Water Tanks of Chicago

This is the kind of story about people in the business with multiple roles that we like especially at Shelf Awareness: in this case, it's about a rep who is president of the main rep association who is also a publisher who is also repping his newest title.

More simply put, the rep/publisher is Eric Miller, partner and co-owner of Miller Trade Book Marketing, the Midwest rep group. (Miller is also president of the National Association of Independent Publishers Representatives.) In 2002, he set up Wicker Park Press, which has published three titles with Academy Chicago. In December, on his own, he publishes Water Tanks of Chicago: A Vanishing Urban Legacy by Larry W. Green ($19.95, 9780978967604/0978967607), a paperback that chronicles a sometimes unnoticed aspect of the Windy City's skylines: water tanks, some of which date back to the Great Chicago Fire of 1871, that have "a lot of cultural significance" and have been nominated for landmark status. "This is book is part of a push to preserve these towers," Miller told Shelf Awareness. (Partners Book Distributors is acting as wholesaler for the book.)

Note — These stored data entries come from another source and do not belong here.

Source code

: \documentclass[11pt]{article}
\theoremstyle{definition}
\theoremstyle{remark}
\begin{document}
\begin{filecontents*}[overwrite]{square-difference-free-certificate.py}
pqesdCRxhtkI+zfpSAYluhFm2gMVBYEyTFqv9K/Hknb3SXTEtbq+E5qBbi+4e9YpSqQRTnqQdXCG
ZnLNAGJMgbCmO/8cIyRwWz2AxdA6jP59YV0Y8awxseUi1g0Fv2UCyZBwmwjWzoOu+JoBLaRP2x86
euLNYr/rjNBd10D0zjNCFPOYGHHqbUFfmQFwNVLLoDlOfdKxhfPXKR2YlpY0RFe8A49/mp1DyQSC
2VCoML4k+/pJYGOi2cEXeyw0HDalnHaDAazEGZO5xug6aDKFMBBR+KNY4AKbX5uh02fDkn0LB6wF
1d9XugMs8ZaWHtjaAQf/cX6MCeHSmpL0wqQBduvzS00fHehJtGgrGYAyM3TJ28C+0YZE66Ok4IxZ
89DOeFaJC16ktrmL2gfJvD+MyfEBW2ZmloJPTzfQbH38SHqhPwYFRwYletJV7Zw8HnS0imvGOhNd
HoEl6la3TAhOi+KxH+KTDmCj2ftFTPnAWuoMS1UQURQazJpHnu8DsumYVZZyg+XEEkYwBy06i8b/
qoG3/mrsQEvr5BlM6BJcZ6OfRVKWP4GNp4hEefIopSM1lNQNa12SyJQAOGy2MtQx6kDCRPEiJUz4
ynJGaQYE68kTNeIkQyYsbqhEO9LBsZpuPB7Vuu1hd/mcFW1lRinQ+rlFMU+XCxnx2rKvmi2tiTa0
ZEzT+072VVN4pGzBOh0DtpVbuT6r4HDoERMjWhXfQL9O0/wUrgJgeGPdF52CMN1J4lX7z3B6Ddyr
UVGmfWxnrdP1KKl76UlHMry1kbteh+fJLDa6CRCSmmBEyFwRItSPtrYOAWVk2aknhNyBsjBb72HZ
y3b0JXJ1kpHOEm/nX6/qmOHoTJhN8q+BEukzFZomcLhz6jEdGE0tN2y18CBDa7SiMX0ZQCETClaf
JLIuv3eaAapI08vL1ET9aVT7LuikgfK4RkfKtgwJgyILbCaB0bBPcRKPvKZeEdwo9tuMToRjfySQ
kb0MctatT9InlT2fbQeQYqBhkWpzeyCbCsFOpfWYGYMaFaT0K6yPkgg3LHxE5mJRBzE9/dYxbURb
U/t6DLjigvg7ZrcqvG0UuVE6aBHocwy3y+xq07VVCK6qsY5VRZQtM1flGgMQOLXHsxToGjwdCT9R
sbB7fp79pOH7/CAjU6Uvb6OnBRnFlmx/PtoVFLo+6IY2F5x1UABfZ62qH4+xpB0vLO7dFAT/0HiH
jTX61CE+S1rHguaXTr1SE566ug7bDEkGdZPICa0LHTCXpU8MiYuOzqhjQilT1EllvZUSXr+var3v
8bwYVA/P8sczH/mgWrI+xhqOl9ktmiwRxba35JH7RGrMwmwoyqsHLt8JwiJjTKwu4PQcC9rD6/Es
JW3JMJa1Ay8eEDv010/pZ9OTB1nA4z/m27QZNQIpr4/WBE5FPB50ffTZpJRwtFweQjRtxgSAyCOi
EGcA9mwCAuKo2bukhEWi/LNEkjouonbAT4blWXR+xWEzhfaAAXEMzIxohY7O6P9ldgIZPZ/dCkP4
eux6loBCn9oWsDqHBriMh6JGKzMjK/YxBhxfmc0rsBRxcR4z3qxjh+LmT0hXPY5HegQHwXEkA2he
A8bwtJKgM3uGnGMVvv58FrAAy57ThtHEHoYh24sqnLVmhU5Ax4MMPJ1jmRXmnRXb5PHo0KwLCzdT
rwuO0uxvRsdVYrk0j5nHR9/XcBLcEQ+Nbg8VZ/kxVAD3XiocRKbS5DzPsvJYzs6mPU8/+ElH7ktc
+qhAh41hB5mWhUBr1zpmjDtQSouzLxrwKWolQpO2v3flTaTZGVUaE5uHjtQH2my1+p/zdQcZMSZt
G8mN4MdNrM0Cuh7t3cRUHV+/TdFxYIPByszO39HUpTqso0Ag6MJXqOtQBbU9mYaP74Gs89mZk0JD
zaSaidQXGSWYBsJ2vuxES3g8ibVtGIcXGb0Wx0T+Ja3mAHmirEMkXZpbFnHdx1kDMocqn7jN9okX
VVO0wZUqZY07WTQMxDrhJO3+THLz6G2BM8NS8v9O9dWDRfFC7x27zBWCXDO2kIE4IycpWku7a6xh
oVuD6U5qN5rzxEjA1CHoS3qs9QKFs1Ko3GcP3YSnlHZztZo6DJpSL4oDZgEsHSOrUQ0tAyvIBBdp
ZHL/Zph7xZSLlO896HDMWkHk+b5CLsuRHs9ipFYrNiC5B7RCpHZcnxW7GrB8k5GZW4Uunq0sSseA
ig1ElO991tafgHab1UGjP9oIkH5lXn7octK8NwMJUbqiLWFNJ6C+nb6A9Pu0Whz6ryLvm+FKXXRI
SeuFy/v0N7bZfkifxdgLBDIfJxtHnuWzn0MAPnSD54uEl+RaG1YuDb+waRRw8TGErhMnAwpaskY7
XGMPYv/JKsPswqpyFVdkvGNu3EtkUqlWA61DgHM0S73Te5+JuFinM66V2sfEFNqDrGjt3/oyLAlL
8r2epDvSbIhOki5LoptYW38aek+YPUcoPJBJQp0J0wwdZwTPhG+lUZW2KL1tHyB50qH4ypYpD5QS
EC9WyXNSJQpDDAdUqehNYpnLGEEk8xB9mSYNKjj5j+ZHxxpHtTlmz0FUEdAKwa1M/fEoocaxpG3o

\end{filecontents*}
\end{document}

The slim book has photographs and paintings of many of the tanks by Green as well as a foreword by Anthony Jones, president of the School of the Art Institute of Chicago, who praises Green for portraying the water tanks as "dynamic incidents in what is clearly a Chicago landscape."

For Miller, Water Tanks of Chicago is a labor of love, for several reasons. "I'm doing this because I think it's a great book," Miller said. He has known Green for many years, and the timing of the landmark preservation drive was right. In addition, Miller wanted to grow his own publishing business and help "put the company on the map," something he thought he could do better by doing the selling, shipping and publicity himself.

So far, Miller's efforts appear to be paying off. "People react on an emotional level," Miller said. "There is no other book about the water tanks--and they're distinctive compared to water towers in other cities," which usually have scaffolds on them.

Already the book has received publicity in ForeWord; the Midwest Book Review (its review called the book "a superb presentation"); and Pioneer Press, which publishes newspapers in the Chicago suburbs. Next month Green is doing a signing at the Beverly branch of the Chicago Public Library (the event is sponsored by Reading on Walden Bookstore, an online store), and in February he is making an appearance at the Centuries & Sleuths bookstore in Forest Park, Ill.

As of mid-November, Miller, who is repping Water Tanks of Chicago while doing his job at Miller Trade Book Marketing, had shipped 550 copies out of 3,200 printed. Among the best customers so far: the Book Table in Oak Park, Ill.; the Nelson-Atkins Museum of Art, Kansas City, Mo., where the title is being marketed as a gift item; the Harry W. Schwartz Bookshops in Milwaukee, Wis.; the Kansas Union bookstore in Lawrence, Kan.; Left Bank Books, St. Louis, Mo.; and Sandmeyer's Bookstore in Printer's Row in Chicago. "Some are my loyal accounts," Miller said.

Amusingly the book "breaks a few of my own rules," Miller said with a little bit of awe. For one, it's a $19.95 paperback. Besides breaking pricing and format rules, Miller has learned at least one rule, which has to do with successful publicity--and perhaps applies elsewhere in life: "the harder I push, the more good things happen," as he put it, adding, "There's a lull, but then something else happens."